*** Records provided ***

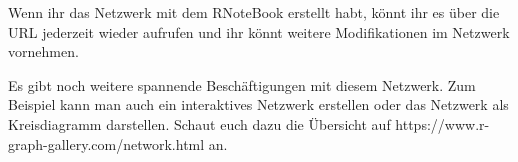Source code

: \documentclass[11pt]{article}
\begin{document}
Wenn ihr das Netzwerk mit dem RNoteBook erstellt habt, könnt ihr es über
die URL jederzeit wieder aufrufen und ihr könnt weitere Modifikationen
im Netzwerk vornehmen.

Es gibt noch weitere spannende Beschäftigungen mit diesem Netzwerk. Zum
Beispiel kann man auch ein interaktives Netzwerk erstellen oder das
Netzwerk als Kreisdiagramm darstellen. Schaut euch dazu die Übersicht
auf https://www.r-graph-gallery.com/network.html an.

    \begin{tcolorbox}[breakable, size=fbox, boxrule=1pt, pad at break*=1mm,colback=cellbackground, colframe=cellborder]
\begin{Verbatim}[commandchars=\\\{\}]

\end{Verbatim}
\end{tcolorbox}


    
    
    
\end{document}
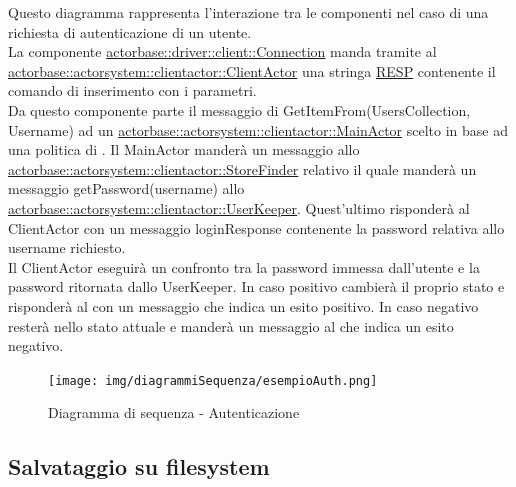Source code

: \documentclass{scalatekids-article}
\begin{document}
Questo diagramma rappresenta l'interazione tra le componenti nel caso di una richiesta di autenticazione di un utente.\\
La componente \hyperref[sec:actorbase::driver::client::Connection]{actorbase::driver::client::Connection}
manda tramite  al \hyperref[sec:actorbase::actorsystem::clientactor::ClientActor]{actorbase::actorsystem::clientactor::ClientActor}
una stringa \hyperref[sec:RESP]{RESP} contenente il comando di inserimento  con
i parametri.\\
Da questo componente parte il messaggio di GetItemFrom(UsersCollection, Username) ad un \hyperref[sec:actorbase::actorsystem::clientactor::MainActor]{actorbase::actorsystem::clientactor::MainActor} scelto in base ad una
politica di . Il MainActor manderà un messaggio allo \hyperref[sec:actorbase::actorsystem::clientactor::StoreFinder]{actorbase::actorsystem::clientactor::StoreFinder} relativo il quale manderà un messaggio getPassword(username) allo \hyperref[sec:actorbase::actorsystem::clientactor::UserKeeper]{actorbase::actorsystem::clientactor::UserKeeper}. Quest'ultimo risponderà al ClientActor con un messaggio loginResponse contenente la password relativa allo username richiesto.\\
Il ClientActor eseguirà un confronto tra la password immessa dall'utente e la password ritornata dallo UserKeeper. In caso positivo cambierà il proprio stato
e risponderà al  con un messaggio che indica un esito positivo. In caso negativo resterà nello stato attuale e manderà un messaggio al  che indica un esito negativo.
\begin{figure}[H]
  \begin{center}
    \texttt{[image: img/diagrammiSequenza/esempioAuth.png]}
    \caption{Diagramma di sequenza - Autenticazione}
  \end{center}
\end{figure}

\subsection{Salvataggio su filesystem}
\end{document}
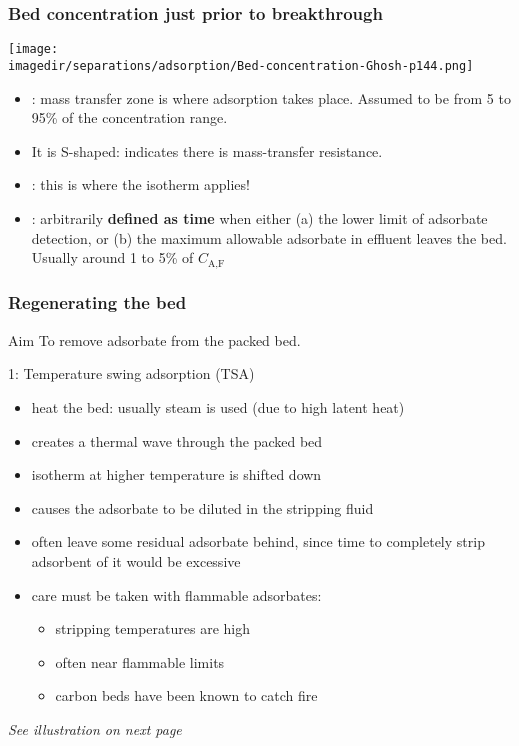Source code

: \begin{frame}\frametitle{Bed concentration just prior to breakthrough}
	\begin{center}
		\texttt{[image: \\imagedir/separations/adsorption/Bed-concentration-Ghosh-p144.png]}
	\end{center}
	\vspace{-12pt}
	\vspace{6pt}
	{\small
		\begin{itemize}
			\item	{\color{purple}{MTZ}}: mass transfer zone is where adsorption takes place. Assumed to be from 5 to 95\% of the concentration range.
			\item	It is S-shaped: indicates there is mass-transfer resistance.
			\item	{\color{purple}{Equilibrium zone}}: this is where the isotherm applies!
			\item	{\color{purple}{Breakthrough}}: arbitrarily \textbf{defined as time} when either (a)  the lower limit of adsorbate detection, or (b) the maximum allowable adsorbate in effluent leaves the bed. Usually around 1 to 5\% of $C_\text{A,F}$
		\end{itemize}
	}
\end{frame}

\begin{frame}\frametitle{Regenerating the bed}
	\begin{exampleblock}{Aim}
		To remove adsorbate from the packed bed.
	\end{exampleblock}

	1: Temperature swing adsorption (TSA)
	\begin{itemize}
		\item	heat the bed: usually steam is used (due to high latent heat)
		\item	creates a thermal wave through the packed bed
		\item	isotherm at higher temperature is shifted down
		\item	causes the adsorbate to be diluted in the stripping fluid
		\item	often leave some residual adsorbate behind, since time to completely strip adsorbent of it would be excessive
		\item	care must be taken with flammable adsorbates:
		\begin{itemize}
			\item	stripping temperatures are high
			\item	often near flammable limits
			\item	carbon beds have been known to catch fire
		\end{itemize}
	\end{itemize}
	\emph{See illustration on next page}
\end{frame}

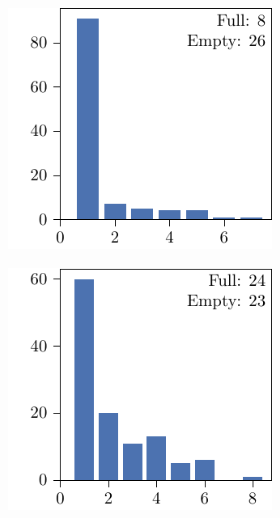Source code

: \begin{figure}[p]
\begin{subfigure}{\textwidth}
\begin{subfigure}{\mymultiouter}
    \end{subfigure}
  \end{subfigure}
  \centering
  \begin{subfigure}{\textwidth}
    \centering
    \begin{subfigure}{\mymultiouter}
        \centering
          \includegraphics[width=\mymultiinner]{figures/new/relaxed_common-wine-qlibra-permutation}
    \end{subfigure}
    \begin{subfigure}{\mymultiouter}
        \centering
          \includegraphics[width=\mymultiinner]{figures/new/relaxed_common-wine-qlibra-retraining}
    \end{subfigure}
    \begin{subfigure}{\mymultiouter}
        \centering

\end{subfigure}
\end{subfigure}
\end{figure}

*** End of Records provided ***

Exercise goal:
Calculate the number of lines above that include the word "exampleblock", giving that number by itself.

Exercise solution:
2